> **Task goal**
Your response should be an exact transcription of the data, images excluded.

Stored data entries
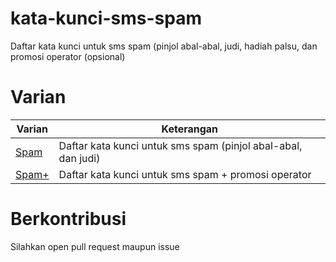 # kata-kunci-sms-spam
Daftar kata kunci untuk sms spam (pinjol abal-abal, judi, hadiah palsu, dan promosi operator (opsional)
# Varian
| Varian | Keterangan|
| -------- | -------- |
[Spam](https://raw.githubusercontent.com/O7zSO31IVg/kata-kunci-sms-spam/main/spam.txt) | Daftar kata kunci untuk sms spam (pinjol abal-abal, dan judi)
[Spam+](https://raw.githubusercontent.com/O7zSO31IVg/kata-kunci-sms-spam/main/spam+.txt) | Daftar kata kunci untuk sms spam + promosi operator
# Berkontribusi
Silahkan open pull request maupun issue
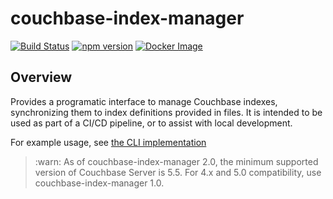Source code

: # couchbase-index-manager

[![Build Status](https://travis-ci.org/brantburnett/couchbase-index-manager.svg?branch=master)](https://travis-ci.org/brantburnett/couchbase-index-manager) [![npm version](https://badge.fury.io/js/couchbase-index-manager.svg)](https://badge.fury.io/js/couchbase-index-manager) [![Docker Image](https://img.shields.io/docker/pulls/btburnett3/couchbase-index-manager)](https://microbadger.com/images/btburnett3/couchbase-index-manager "Docker Image")

## Overview

Provides a programatic interface to manage Couchbase indexes, synchronizing
them to index definitions provided in files. It is intended to be used as part
of a CI/CD pipeline, or to assist with local development.

For example usage, see [the CLI implementation](https://github.com/brantburnett/couchbase-index-manager/blob/master/packages/couchbase-index-manager-cli)

> :warn: As of couchbase-index-manager 2.0, the minimum supported version of Couchbase Server is 5.5. For 4.x and 5.0 compatibility,
> use couchbase-index-manager 1.0.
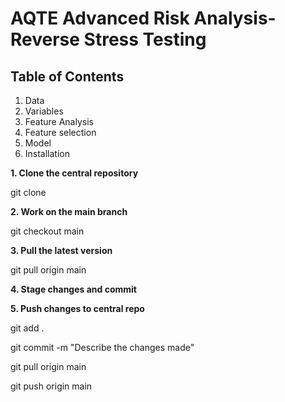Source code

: # AQTE Advanced Risk Analysis- Reverse Stress Testing 
## Table of Contents
1. Data
2. Variables
3. Feature Analysis
4. Feature selection
5. Model
6. Installation
   
**1. Clone the central repository**

git clone <repository-url>

**2. Work on the main branch**

git checkout main


**3. Pull the latest version**

git pull origin main

**4. Stage changes and commit**

**5. Push changes to central repo**

git add .

git commit -m "Describe the changes made"

git pull origin main



git push origin main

> **Exercise answer**
 # kata-kunci-sms-spam
Daftar kata kunci untuk sms spam (pinjol abal-abal, judi, hadiah palsu, dan promosi operator (opsional)
# Varian
| Varian | Keterangan|
| -------- | -------- |
[Spam](https://raw.githubusercontent.com/O7zSO31IVg/kata-kunci-sms-spam/main/spam.txt) | Daftar kata kunci untuk sms spam (pinjol abal-abal, dan judi)
[Spam+](https://raw.githubusercontent.com/O7zSO31IVg/kata-kunci-sms-spam/main/spam+.txt) | Daftar kata kunci untuk sms spam + promosi operator
# Berkontribusi
Silahkan open pull request maupun issue
Source code

: # couchbase-index-manager

[![Build Status](https://travis-ci.org/brantburnett/couchbase-index-manager.svg?branch=master)](https://travis-ci.org/brantburnett/couchbase-index-manager) [![npm version](https://badge.fury.io/js/couchbase-index-manager.svg)](https://badge.fury.io/js/couchbase-index-manager) [![Docker Image](https://img.shields.io/docker/pulls/btburnett3/couchbase-index-manager)](https://microbadger.com/images/btburnett3/couchbase-index-manager "Docker Image")

## Overview

Provides a programatic interface to manage Couchbase indexes, synchronizing
them to index definitions provided in files. It is intended to be used as part
of a CI/CD pipeline, or to assist with local development.

For example usage, see [the CLI implementation](https://github.com/brantburnett/couchbase-index-manager/blob/master/packages/couchbase-index-manager-cli)

> :warn: As of couchbase-index-manager 2.0, the minimum supported version of Couchbase Server is 5.5. For 4.x and 5.0 compatibility,
> use couchbase-index-manager 1.0.
Source code

: # AQTE Advanced Risk Analysis- Reverse Stress Testing 
## Table of Contents
1. Data
2. Variables
3. Feature Analysis
4. Feature selection
5. Model
6. Installation
   
**1. Clone the central repository**

git clone <repository-url>

**2. Work on the main branch**

git checkout main


**3. Pull the latest version**

git pull origin main

**4. Stage changes and commit**

**5. Push changes to central repo**

git add .

git commit -m "Describe the changes made"

git pull origin main



git push origin main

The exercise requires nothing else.